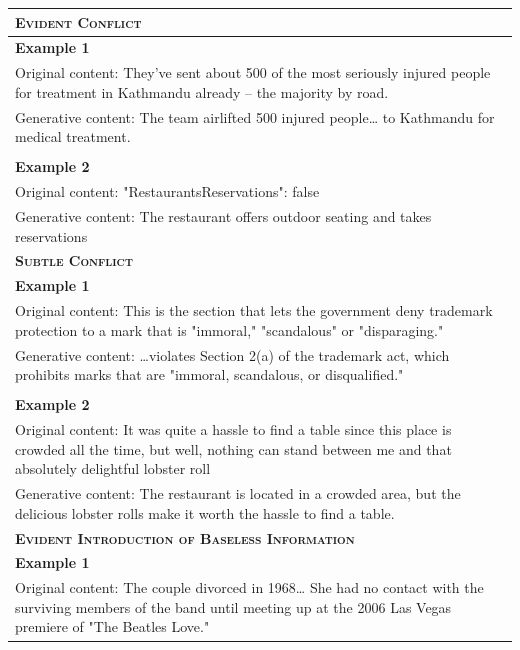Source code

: \documentclass[11pt]{article}
\begin{document}
\begin{table}[!ht]

\renewcommand{\arraystretch}{1.1}

\small
\centering
    \begin{tabular}{p{}}
    \toprule
    \textbf{\textsc{Evident Conflict}}\\
    \midrule
    \textbf{Example 1}\\
    Original content: They’ve sent about 500 of the most seriously injured people for treatment in Kathmandu already -- the majority by road.\\
    Generative content: The team airlifted 500 injured people… to Kathmandu for medical treatment. \\
    \\
    \textbf{Example 2}\\
    Original content: "RestaurantsReservations": false\\
    Generative content: The restaurant offers outdoor seating and takes reservations\\
    \midrule
    \textbf{\textsc{Subtle Conflict}}\\
    \midrule
    \textbf{Example 1}\\
    Original content: This is the section that lets the government deny trademark protection to a mark that is "immoral," "scandalous" or "disparaging."\\
    Generative content: …violates Section 2(a) of the trademark act, which prohibits marks that are "immoral, scandalous, or disqualified."\\
    \\
    \textbf{Example 2}\\
    Original content: It was quite a hassle to find a table since this place is crowded all the time, but well, nothing can stand between me and that absolutely delightful lobster roll\\
    Generative content: The restaurant is located in a crowded area, but the delicious lobster rolls make it worth the hassle to find a table.\\
    \midrule
    \textbf{\textsc{Evident Introduction of Baseless Information}} \\
    \midrule
    \textbf{Example 1}\\
    Original content: The couple divorced in 1968… She had no contact with the surviving members of the band until meeting up at the 2006 Las Vegas premiere of "The Beatles Love." \\

\end{tabular}
\end{table}
\end{document}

Exercise directions:
Search the entries for the word "that". Copy every line where it occurs.

Worked solution:
    Original content: This is the section that lets the government deny trademark protection to a mark that is "immoral," "scandalous" or "disparaging."\\
    Generative content: …violates Section 2(a) of the trademark act, which prohibits marks that are "immoral, scandalous, or disqualified."\\
    Original content: It was quite a hassle to find a table since this place is crowded all the time, but well, nothing can stand between me and that absolutely delightful lobster roll\\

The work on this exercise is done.